### WHAT IS EXPECTED
Every line of the records must be repeated exactly; pictures stay out.
***** ENTRIES SUPPLIED
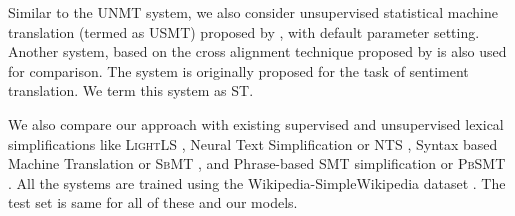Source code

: \documentclass[11pt,a4paper]{article}
\begin{document}
Similar to the \textsc{UNMT} system, we also consider unsupervised statistical machine translation (termed as \textsc{USMT}) proposed by , with default parameter setting. Another system, based on the cross alignment technique proposed by  is also used for comparison. The system is originally proposed for the task of sentiment translation. We term this system as \textsc{ST}.

We also compare our approach with existing supervised and unsupervised lexical simplifications like \textsc{LightLS} \cite{glavavs2015simplifying}, Neural Text Simplification or \textsc{NTS} \cite{nisioi2017exploring}, Syntax based Machine Translation or \textsc{SbMT} \cite{xu2016optimizing}, and Phrase-based SMT simplification or \textsc{PbSMT} \cite{wubben2012sentence}. All the systems are trained using the Wikipedia-SimpleWikipedia dataset \cite{hwang2015aligning}. The test set is same for all of these and our models.




%
\end{document}
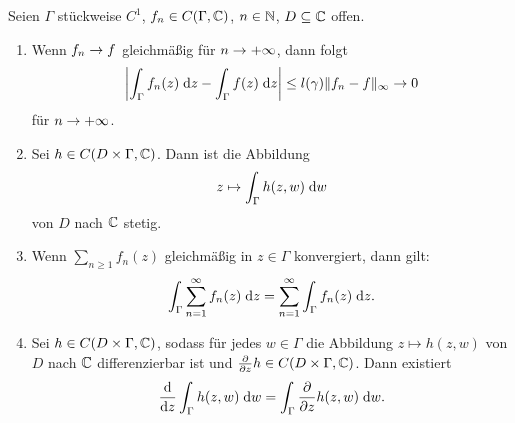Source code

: \documentclass[a4paper,twoside,DIV15,BCOR12mm]{scrbook}
\begin{document}
\begin{satz}\label{satz2.7}
Seien $\Gamma$ stückweise $C^1$, $f_n\in C(\Gamma,\mathbb{C})$, $n\in\mathbb{N}$, $D\subseteq\mathbb{C}$ offen.
\begin{enumerate}
\item Wenn $f_n\rightarrow f$ gleichmäßig für $n\rightarrow+\infty$, dann folgt
\[\left\lvert\int_{\Gamma}^{}{f_n(z)}\;\mathrm{d} z-\int_{\Gamma}^{}{f(z)}\;\mathrm{d} z\right\lvert \leq l(\gamma) \|f_n-f\|_\infty\rightarrow 0\]
für $n\rightarrow+\infty$.

\item Sei $h\in C(D\times\Gamma,\mathbb{C})$. Dann ist die Abbildung
\[z\mapsto\int_{\Gamma}^{}{h(z,w)}\;\mathrm{d} w\]
von $D$ nach $\mathbb{C}$ stetig.

\item Wenn $\displaystyle\sum_{n\geq1}f_n(z)$ gleichmäßig in $z\in\Gamma$ konvergiert, dann gilt:
\[\int_{\Gamma}^{}{\sum_{n=1}^\infty f_n(z)}\;\mathrm{d} z = \sum_{n=1}^\infty\int_{\Gamma}^{}{f_n(z)}\;\mathrm{d} z.\]

\item Sei $h\in C(D\times\Gamma,\mathbb{C})$, sodass für jedes $w\in\Gamma$ die Abbildung $z\mapsto h(z,w)$ von $D$ nach $\mathbb{C}$ differenzierbar ist und $\frac{\partial}{\partial z}h\in C(D\times\Gamma,\mathbb{C})$. Dann existiert
\[\frac{\mathrm{d}}{\mathrm{d} z}\int_{\Gamma}^{}{h(z,w)}\;\mathrm{d} w = \int_{\Gamma}^{}{\frac{\partial}{\partial z}h(z,w)}\;\mathrm{d} w.\]
\end{enumerate}
\end{satz}
\end{document}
**********
### REPLY TO THE TASK
Source code

: \documentclass[11pt,a4paper]{article}
\begin{document}
Similar to the \textsc{UNMT} system, we also consider unsupervised statistical machine translation (termed as \textsc{USMT}) proposed by , with default parameter setting. Another system, based on the cross alignment technique proposed by  is also used for comparison. The system is originally proposed for the task of sentiment translation. We term this system as \textsc{ST}.

We also compare our approach with existing supervised and unsupervised lexical simplifications like \textsc{LightLS} \cite{glavavs2015simplifying}, Neural Text Simplification or \textsc{NTS} \cite{nisioi2017exploring}, Syntax based Machine Translation or \textsc{SbMT} \cite{xu2016optimizing}, and Phrase-based SMT simplification or \textsc{PbSMT} \cite{wubben2012sentence}. All the systems are trained using the Wikipedia-SimpleWikipedia dataset \cite{hwang2015aligning}. The test set is same for all of these and our models.




%
\end{document}
Source code

: \documentclass[a4paper,twoside,DIV15,BCOR12mm]{scrbook}
\begin{document}
\begin{satz}\label{satz2.7}
Seien $\Gamma$ stückweise $C^1$, $f_n\in C(\Gamma,\mathbb{C})$, $n\in\mathbb{N}$, $D\subseteq\mathbb{C}$ offen.
\begin{enumerate}
\item Wenn $f_n\rightarrow f$ gleichmäßig für $n\rightarrow+\infty$, dann folgt
\[\left\lvert\int_{\Gamma}^{}{f_n(z)}\;\mathrm{d} z-\int_{\Gamma}^{}{f(z)}\;\mathrm{d} z\right\lvert \leq l(\gamma) \|f_n-f\|_\infty\rightarrow 0\]
für $n\rightarrow+\infty$.

\item Sei $h\in C(D\times\Gamma,\mathbb{C})$. Dann ist die Abbildung
\[z\mapsto\int_{\Gamma}^{}{h(z,w)}\;\mathrm{d} w\]
von $D$ nach $\mathbb{C}$ stetig.

\item Wenn $\displaystyle\sum_{n\geq1}f_n(z)$ gleichmäßig in $z\in\Gamma$ konvergiert, dann gilt:
\[\int_{\Gamma}^{}{\sum_{n=1}^\infty f_n(z)}\;\mathrm{d} z = \sum_{n=1}^\infty\int_{\Gamma}^{}{f_n(z)}\;\mathrm{d} z.\]

\item Sei $h\in C(D\times\Gamma,\mathbb{C})$, sodass für jedes $w\in\Gamma$ die Abbildung $z\mapsto h(z,w)$ von $D$ nach $\mathbb{C}$ differenzierbar ist und $\frac{\partial}{\partial z}h\in C(D\times\Gamma,\mathbb{C})$. Dann existiert
\[\frac{\mathrm{d}}{\mathrm{d} z}\int_{\Gamma}^{}{h(z,w)}\;\mathrm{d} w = \int_{\Gamma}^{}{\frac{\partial}{\partial z}h(z,w)}\;\mathrm{d} w.\]
\end{enumerate}
\end{satz}
\end{document}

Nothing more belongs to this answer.